Zahlreiche Vergleichsstudien belegen, dass Baden-Württemberg über eine erfolgreiche und bestens funktionierende Schullandschaft verfügt. Es sei daher völlig unverständlich, weshalb die neue Landeskultusministerin die erfolgreichen Haupt- und Werkrealschulen schlecht rede. „Gerade hier im Wahlkreis Esslingen sind die Haupt- und Werkrealschulen eine unverzichtbare Säule des erfolgreichen differenzierten Schulwesens“, sagt Andreas Deuschle (CDU), Landtagsabgeordneter des Wahlkreises Esslingen. Die Haupt- und Werkrealschulen sind leistungsstarke Schularten, aus denen ein erfolgreicher Wechsel in die Berufswelt oder an weiterführende berufliche Schulen gelingt. Schließlich zeigt sich die gute Arbeit der Haupt- und Werkrealschulen auch darin, dass in der Vergangenheit rund 10 Prozent der Schüler mit Hauptschulabschluss im Anschluss das Abitur erwerben konnten. „Mit ihrem erfolgreichen Profil der Berufs- und Praxisorientierung ist diese Schulart in einer Region wie Esslingen unverzichtbar“, so Andreas Deuschle MdL, der sich sicher ist, dass die Haupt- und Werkrealschüler, gerade wegen der hohen berufspraktischen Ausrichtung des Unterrichts, die Leistungsträger in der Berufswelt von morgen sein werden. „Diese gut ausgebildeten jungen Menschen sind die künftigen Meister und Fachkräfte und werden das Rückgrat unser erfolgreichen kleinen und mittleren Betriebe im Wahlkreis Esslingen bilden“, erklärte Deuschle.

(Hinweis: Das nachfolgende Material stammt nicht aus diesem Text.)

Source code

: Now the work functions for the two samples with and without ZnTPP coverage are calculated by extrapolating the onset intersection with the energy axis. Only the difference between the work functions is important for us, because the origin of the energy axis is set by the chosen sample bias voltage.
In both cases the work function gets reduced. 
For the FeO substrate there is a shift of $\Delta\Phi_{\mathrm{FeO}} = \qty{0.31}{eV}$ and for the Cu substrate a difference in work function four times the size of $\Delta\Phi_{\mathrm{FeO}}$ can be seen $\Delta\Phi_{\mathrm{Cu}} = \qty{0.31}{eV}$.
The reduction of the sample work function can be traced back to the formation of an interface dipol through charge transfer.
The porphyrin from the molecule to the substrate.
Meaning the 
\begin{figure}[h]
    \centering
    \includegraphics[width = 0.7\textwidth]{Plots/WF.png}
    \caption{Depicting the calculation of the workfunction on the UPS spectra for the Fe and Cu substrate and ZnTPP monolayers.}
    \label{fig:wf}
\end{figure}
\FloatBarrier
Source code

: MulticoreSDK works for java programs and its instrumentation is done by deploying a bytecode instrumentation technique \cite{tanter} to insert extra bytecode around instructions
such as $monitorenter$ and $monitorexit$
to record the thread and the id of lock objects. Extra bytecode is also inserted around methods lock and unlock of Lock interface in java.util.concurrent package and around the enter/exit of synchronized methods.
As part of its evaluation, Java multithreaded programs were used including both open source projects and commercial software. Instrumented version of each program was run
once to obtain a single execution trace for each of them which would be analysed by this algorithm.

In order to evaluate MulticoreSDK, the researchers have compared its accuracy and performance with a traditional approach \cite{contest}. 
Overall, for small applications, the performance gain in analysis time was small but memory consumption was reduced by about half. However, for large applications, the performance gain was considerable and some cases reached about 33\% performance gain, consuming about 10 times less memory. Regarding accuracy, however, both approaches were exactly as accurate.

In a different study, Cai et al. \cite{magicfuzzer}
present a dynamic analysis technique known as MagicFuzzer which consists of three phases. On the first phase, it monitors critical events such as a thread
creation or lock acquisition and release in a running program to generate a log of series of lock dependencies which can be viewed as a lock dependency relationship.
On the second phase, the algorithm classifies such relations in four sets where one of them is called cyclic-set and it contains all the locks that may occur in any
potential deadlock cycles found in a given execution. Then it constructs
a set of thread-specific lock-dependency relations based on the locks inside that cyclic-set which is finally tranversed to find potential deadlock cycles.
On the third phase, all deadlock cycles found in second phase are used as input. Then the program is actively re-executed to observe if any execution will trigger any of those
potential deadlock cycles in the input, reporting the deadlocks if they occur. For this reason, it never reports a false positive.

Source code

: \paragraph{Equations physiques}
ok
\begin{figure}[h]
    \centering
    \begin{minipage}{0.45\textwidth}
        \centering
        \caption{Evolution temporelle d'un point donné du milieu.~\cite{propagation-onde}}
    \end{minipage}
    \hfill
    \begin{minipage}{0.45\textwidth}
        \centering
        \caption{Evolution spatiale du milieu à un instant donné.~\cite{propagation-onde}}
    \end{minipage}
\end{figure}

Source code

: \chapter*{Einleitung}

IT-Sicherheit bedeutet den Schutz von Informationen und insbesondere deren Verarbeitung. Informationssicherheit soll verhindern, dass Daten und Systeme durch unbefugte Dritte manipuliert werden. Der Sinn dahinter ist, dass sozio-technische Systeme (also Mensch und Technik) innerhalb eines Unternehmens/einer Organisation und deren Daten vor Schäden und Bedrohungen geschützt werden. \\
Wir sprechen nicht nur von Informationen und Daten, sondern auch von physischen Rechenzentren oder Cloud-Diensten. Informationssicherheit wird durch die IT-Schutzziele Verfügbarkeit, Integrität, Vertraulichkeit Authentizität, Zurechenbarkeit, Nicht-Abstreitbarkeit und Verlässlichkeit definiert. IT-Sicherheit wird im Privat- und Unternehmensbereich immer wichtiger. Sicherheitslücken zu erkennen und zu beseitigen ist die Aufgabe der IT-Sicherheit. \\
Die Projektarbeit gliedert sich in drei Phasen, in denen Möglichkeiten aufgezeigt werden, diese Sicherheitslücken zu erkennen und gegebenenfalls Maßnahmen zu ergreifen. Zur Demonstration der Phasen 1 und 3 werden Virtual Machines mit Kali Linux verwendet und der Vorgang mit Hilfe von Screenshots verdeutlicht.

Es sei allgemein bekannt, dass einer frühzeitigen und intensiven Berufsorientierung eine Schlüsselrolle zukomme, die Schüler können so noch zielgerichteter ihren Berufsweg einschlagen. Auch die Ausbildungsbetriebe hier vor Ort haben ein großes Interesse, dass die Haupt- und Werkrealschulen erhalten bleiben, betont Andreas Deuschle MdL. „Die Lehrkräfte an den Haupt- und Werkrealschulen im Landkreis Esslingen haben hervorragende Konzepte gemeinsam mit den Ausbildungsbetrieben entwickelt“, begründet Andreas Deuschle MdL. Den Schulen gelinge es in ausgezeichneter Weise eine hohe Praxisnähe durch Betriebserkundungen, Praktika in Betrieben und vielen Kooperationen mit der örtlichen Wirtschaft den Schülerinnen und Schülern zu bieten. Deshalb sei es nicht nachvollziehbar, dass die neue Landeskultusministerin versuche die Haupt- und Werkrealschulen totzureden. „Ich lade gerne Frau Warminski-Leitheußer in meinen Wahlkreis ein um ihr hier vor Ort die erfolgreichen Haupt- und Werkrealschulen vorzustellen“, sagt Andreas Deuschle MdL.